He said, “We have one million Nigerians studying abroad and consuming about half a billion.’’ 
The CBN director, who agreed with the submissions and figures reeled out by Oshiomhole, said devaluation would definitely come, but it would be anchored on the premise of strong industrial policy. He said there was the need for Nigeria to make the investment climate attractive for foreign direct investment (FDI).
Giving the history of devaluation, which he defined as “a deliberate action of the central bank or the monetary authority of a country to reduce the value of a currency,’’ he disclosed that in 1986, the naira was depreciated by 71.5 per cent; 1989, 23.9 per cent; March 1992, 42.1 per cent; January 1999, 74.65 per cent; January 2001, 3.18 per cent; December 2008, 7.73 per cent; January 2013, 13.23 per cent, November 2014, 5.58  per cent, and February 2015, the country devalued by 14.25 per cent.

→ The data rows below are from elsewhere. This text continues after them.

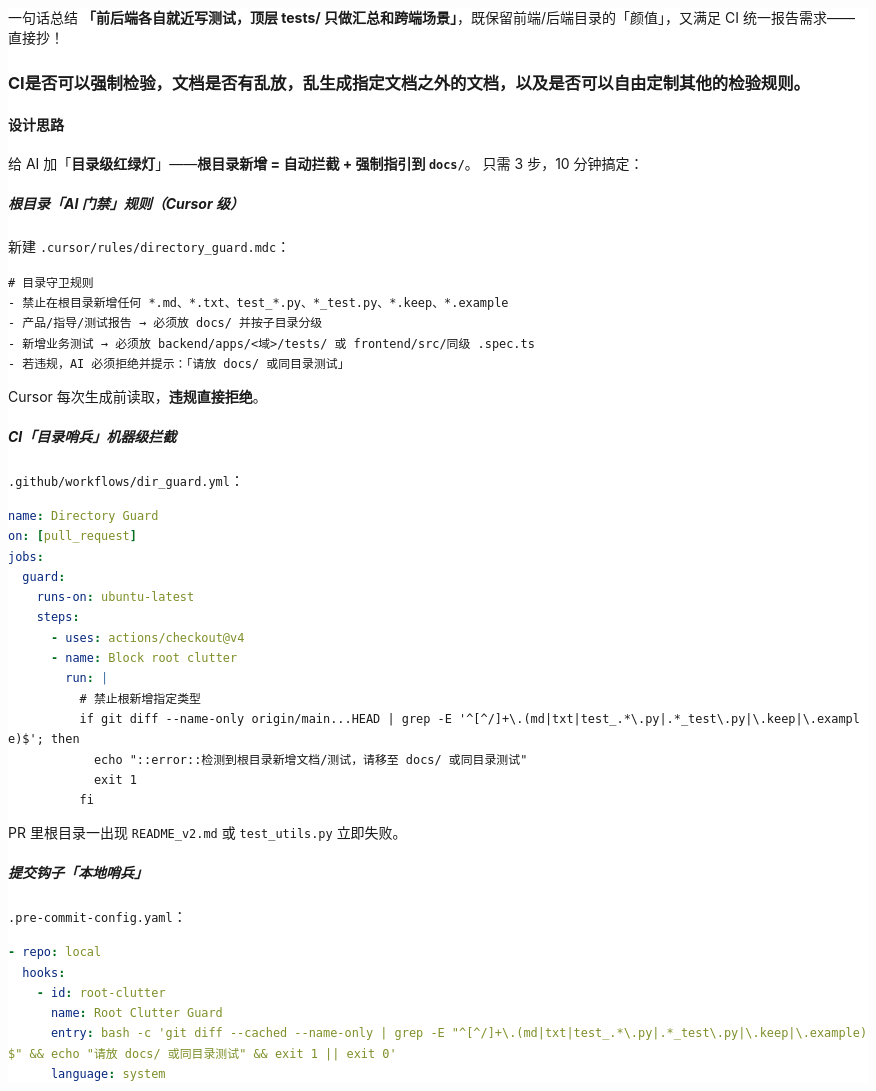 
一句话总结
**「前后端各自就近写测试，顶层 tests/ 只做汇总和跨端场景」**，既保留前端/后端目录的「颜值」，又满足 CI 统一报告需求——直接抄！

### CI是否可以强制检验，文档是否有乱放，乱生成指定文档之外的文档，以及是否可以自由定制其他的检验规则。

#### 设计思路

给 AI 加「**目录级红绿灯**」——**根目录新增 = 自动拦截 + 强制指引到 `docs/`**。
只需 3 步，10 分钟搞定：

##### 根目录「AI 门禁」规则（Cursor 级）

新建 `.cursor/rules/directory_guard.mdc`：

```
# 目录守卫规则
- 禁止在根目录新增任何 *.md、*.txt、test_*.py、*_test.py、*.keep、*.example
- 产品/指导/测试报告 → 必须放 docs/ 并按子目录分级
- 新增业务测试 → 必须放 backend/apps/<域>/tests/ 或 frontend/src/同级 .spec.ts
- 若违规，AI 必须拒绝并提示：「请放 docs/ 或同目录测试」
```

Cursor 每次生成前读取，**违规直接拒绝**。

##### CI「目录哨兵」机器级拦截

`.github/workflows/dir_guard.yml`：

```yaml
name: Directory Guard
on: [pull_request]
jobs:
  guard:
    runs-on: ubuntu-latest
    steps:
      - uses: actions/checkout@v4
      - name: Block root clutter
        run: |
          # 禁止根新增指定类型
          if git diff --name-only origin/main...HEAD | grep -E '^[^/]+\.(md|txt|test_.*\.py|.*_test\.py|\.keep|\.example)$'; then
            echo "::error::检测到根目录新增文档/测试，请移至 docs/ 或同目录测试"
            exit 1
          fi
```

PR 里根目录一出现 `README_v2.md` 或 `test_utils.py` 立即失败。

##### 提交钩子「本地哨兵」

`.pre-commit-config.yaml`：

```yaml
- repo: local
  hooks:
    - id: root-clutter
      name: Root Clutter Guard
      entry: bash -c 'git diff --cached --name-only | grep -E "^[^/]+\.(md|txt|test_.*\.py|.*_test\.py|\.keep|\.example)$" && echo "请放 docs/ 或同目录测试" && exit 1 || exit 0'
      language: system
```
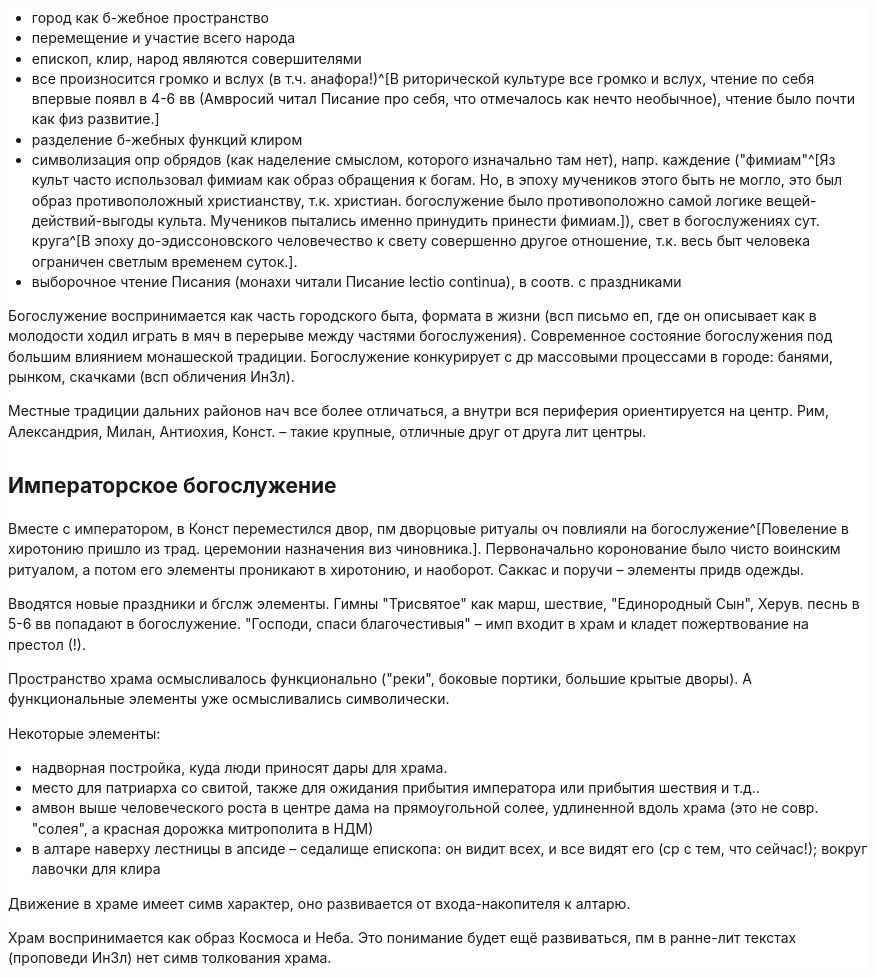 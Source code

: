 - город как б-жебное пространство
- перемещение и участие всего народа
- епископ, клир, народ являются совершителями
- все произносится громко и вслух (в т.ч. анафора!)^[В риторической культуре все громко и вслух, чтение по себя впервые появл в 4-6 вв (Амвросий читал Писание про себя, что отмечалось как нечто необычное), чтение было почти как физ развитие.]
- разделение б-жебных функций клиром
- символизация опр обрядов (как наделение смыслом, которого изначально там нет), напр. каждение ("фимиам"^[Яз культ часто использовал фимиам как образ обращения к богам. Но, в эпоху мучеников этого быть не могло, это был образ противоположный христианству, т.к. христиан. богослужение было противоположно самой логике вещей-действий-выгоды культа. Мучеников пытались именно принудить принести фимиам.]), свет в богослужениях сут. круга^[В эпоху до-эдиссоновского человечество к свету совершенно другое отношение, т.к. весь быт человека ограничен светлым временем суток.].
- выборочное чтение Писания (монахи читали Писание lectio continua), в соотв. с праздниками

Богослужение воспринимается как часть городского быта, формата в жизни (всп письмо еп, где он описывает как в молодости ходил играть в мяч в перерыве между частями богослужения).
Современное состояние богослужения под большим влиянием монашеской традиции.
Богослужение конкурирует с др массовыми процессами в городе: банями, рынком, скачками (всп обличения ИнЗл).

Местные традиции дальних районов нач все более отличаться, а внутри вся периферия ориентируется на центр.
Рим, Александрия, Милан, Антиохия, Конст. – такие крупные, отличные друг от друга лит центры.

## Императорское богослужение
Вместе с императором, в Конст переместился двор, пм дворцовые ритуалы оч повлияли на богослужение^[Повеление в хиротонию пришло из трад. церемонии назначения виз чиновника.].
Первоначально коронование было чисто воинским ритуалом, а потом его элементы проникают в хиротонию, и наоборот.
Саккас и поручи – элементы придв одежды.

Вводятся новые праздники и бгслж элементы.
Гимны "Трисвятое" как марш, шествие, "Единородный Сын", Херув. песнь в 5-6 вв попадают в богослужение.
"Господи, спаси благочестивыя" – имп входит в храм и кладет пожертвование на престол (!).

Пространство храма осмысливалось функционально ("реки", боковые портики, большие крытые дворы).
А функциональные элементы уже осмысливались символически.

Некоторые элементы:

- надворная постройка, куда люди приносят дары для храма.
- место для патриарха со свитой, также для ожидания прибытия императора или прибытия шествия и т.д..
- амвон выше человеческого роста в центре дама на прямоугольной солее, удлиненной вдоль храма (это не совр. "солея", а красная дорожка митрополита в НДМ)
- в алтаре наверху лестницы в апсиде – седалище епископа: он видит всех, и все видят его (ср с тем, что сейчас!); вокруг лавочки для клира

Движение в храме имеет симв характер, оно развивается от входа-накопителя к алтарю.

Храм воспринимается как образ Космоса и Неба.
Это понимание будет ещё развиваться, пм в ранне-лит текстах (проповеди ИнЗл) нет симв толкования храма.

He said, “These are the episodes of devaluation of the currency since the Structural Adjustment of 1986. All these have been anchored and premised on the issues raised by His Excellency, the foundation with the hope that if we depreciated, we could accommodate current pressure and build on it. But we have not built on our devaluation overtime. Now is the time. Devaluation is absolutely sound if the fundamentals are right. 
“What we are simply saying is that now, let us lay the foundation, let us initiate development in such a way that when we devalue, there could be a rider, a basis on which the economy can take off to higher heights. Devaluation may come some day, but it will be on the basis of a strong industrial policy.”   
Comrade Aremu, a former vice president of the Nigeria Labour Congress (NLC) was more concerned about the plight of the Nigerian workers, saying any attempt to devalue again would lead to demand for wage increase. Already, the present N18,000 minimum wage ought to be N48,000 on account of depreciation of the naira. He added that the NLC would soon propose a new minimum wage. He recalled that the first minimum wage was N125 in 1981 at the time when the naira was twice more than the value of the dollar. Now, the value has dropped on account of depreciation. 
From the perspective of  the LCCI, however, the CBN Forex policy is hurting the manufacturing sector. According to the director-general, manufactures find it difficult accessing foreign exchange at the official rate, even to import items that have no restriction placed on them.  
He said, “The major problem we have now is access, for even the goods or the raw materials that are not listed in the list. Our members cannot even get dollars to fund the ones that are not in the list.” 
The implication, he warned, is that over 80, 000 manufacturing jobs maybe on the line.
On his part, Rewane said the foreign exchange system was being abused and corrupted. He said the discussion should move “from whether to devalue or not to devalue, to the implications of the absence of an exchange rate policy.” 
“In the end, we have two options: do something and have a policy, or do nothing,” he said.
The organiser and founder of the Cable, Simon Kolawole, explained that the lecture was his own way of finding solution to the Nigerian problems. 
On devaluation, he said, “What I could take out from the contribution today is that devaluation is not a magic formula. If you are going to devalue, do you have infrastructure? Do manufacturers have access to cheap credit? And so many other factors. 
“So devaluation itself is not going to solve any problem. It may, however, address a problem temporarily.”